Correspondence Address:
Akihiro Inoue, Department of Neurosurgery, Ehime University School of Medicine, Toon, Ehime, Japan.

DOI:10.25259/SNI_993_2024

Copyright: © 2025 Surgical Neurology International This is an open-access article distributed under the terms of the Creative Commons Attribution-Non Commercial-Share Alike 4.0 License, which allows others to remix, transform, and build upon the work non-commercially, as long as the author is credited and the new creations are licensed under the identical terms.

How to cite this article: Ryo Inagaki1, Daisuke Kohno1, Seiji Shigekawa1, Akihiro Inoue1, Riko Kitazawa2, Takeharu Kunieda1. Radiological and pathological findings of spinal intramedullary granular cell tumor. 31-Jan-2025;16:28

How to cite this URL: Ryo Inagaki1, Daisuke Kohno1, Seiji Shigekawa1, Akihiro Inoue1, Riko Kitazawa2, Takeharu Kunieda1. Radiological and pathological findings of spinal intramedullary granular cell tumor. 31-Jan-2025;16:28. Available from: https://surgicalneurologyint.com/?post_type=surgicalint_articles&p=13357

Date of Submission
24-Nov-2024

Date of Acceptance
04-Jan-2025

Date of Web Publication
31-Jan-2025

Abstract

Background: Granular cell tumors (GCTs) are rare, usually benign, tumors with classic histomorphology.
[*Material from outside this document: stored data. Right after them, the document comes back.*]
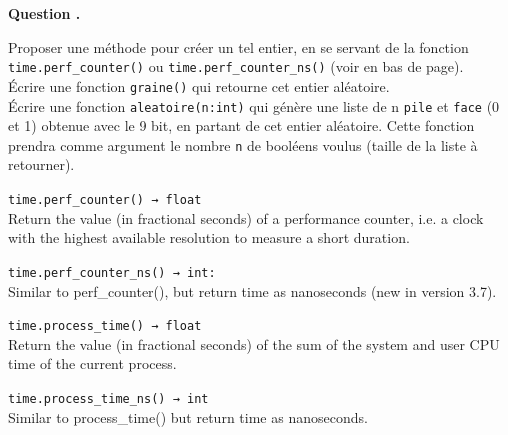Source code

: \documentclass[t,11pt]{article}
\newcounter{cexo}
\newenvironment{qexo}{
\refstepcounter{cexo}
\vspace{3 pt}
\noindent
\begin{minipage}[t]{0.15\textwidth}
\textbf{\noindent Question \arabic{cexo}. }
\end{minipage}\noindent
\begin{minipage}[t]{0.85\textwidth}}{\vspace{3 pt}
\end{minipage}}%
\begin{document}
\begin{qexo}
Proposer une méthode pour créer un tel entier, en se servant de la fonction \texttt{time.perf\_counter()} ou \texttt{time.perf\_counter\_ns()} (voir en bas de page).\\
\'Ecrire une fonction \texttt{graine()} qui retourne cet entier aléatoire.\\
\'Ecrire une fonction \texttt{aleatoire(n:int)} qui génère une liste de n \texttt{pile} et \texttt{face} (0 et 1) obtenue avec le 9 bit, en partant de cet entier aléatoire. Cette fonction prendra comme argument le nombre \texttt{n} de booléens voulus (taille de la liste à retourner).
\end{qexo}


\vspace{0.5cm}
\texttt{time.perf\_counter() → float}\\
Return the value (in fractional seconds) of a performance counter, i.e. a clock with the highest available resolution to measure a short duration.

\texttt{time.perf\_counter\_ns() → int:}\\
Similar to perf\_counter(), but return time as nanoseconds (new in version 3.7).

\texttt{time.process\_time() → float}\\
Return the value (in fractional seconds) of the sum of the system and user CPU time of the current process.

\texttt{time.process\_time\_ns() → int}\\
Similar to process\_time() but return time as nanoseconds.
\end{document}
This tumor can occur throughout the body, but the spine is a distinctly rare location. Here, we report a very rare case of intramedullary GCT arising in the thoracic spinal cord.

Case Description: A 36-year-old woman presented to our hospital with an approximately 1-year history of gradually worsening numbness in the left toe and weakness in both lower limbs. Neuroimaging showed a tumor mass in the upper spine at the level of thoracic vertebrae 7-8, appearing hypointense on T2-weighted imaging (WI) and showing uniform gadolinium enhancement on T1-WI. Complete surgical resection was successfully performed. Histopathological examination revealed round or polygonal cells with abundant granular eosinophilic cytoplasm strongly staining for S-100 and SOX10, and benign intramedullary GCT in the thoracic spinal cord was diagnosed. Postoperative magnetic resonance imaging (MRI) showed no residual tumor, and the patient recovered well from this intervention, showing no sequelae. Follow-up neuroimaging after 2 years showed no signs of recurrence.

Conclusion: This report describes an extremely rare case of GCT arising from the intramedullary thoracic spinal cord, which is difficult to diagnose by routine neuroimaging. Therefore, accurate diagnosis requires careful identification of clinical signs, MRI including hypointensity on T2-WI, and analysis of combined morphologic and immunohistochemical studies.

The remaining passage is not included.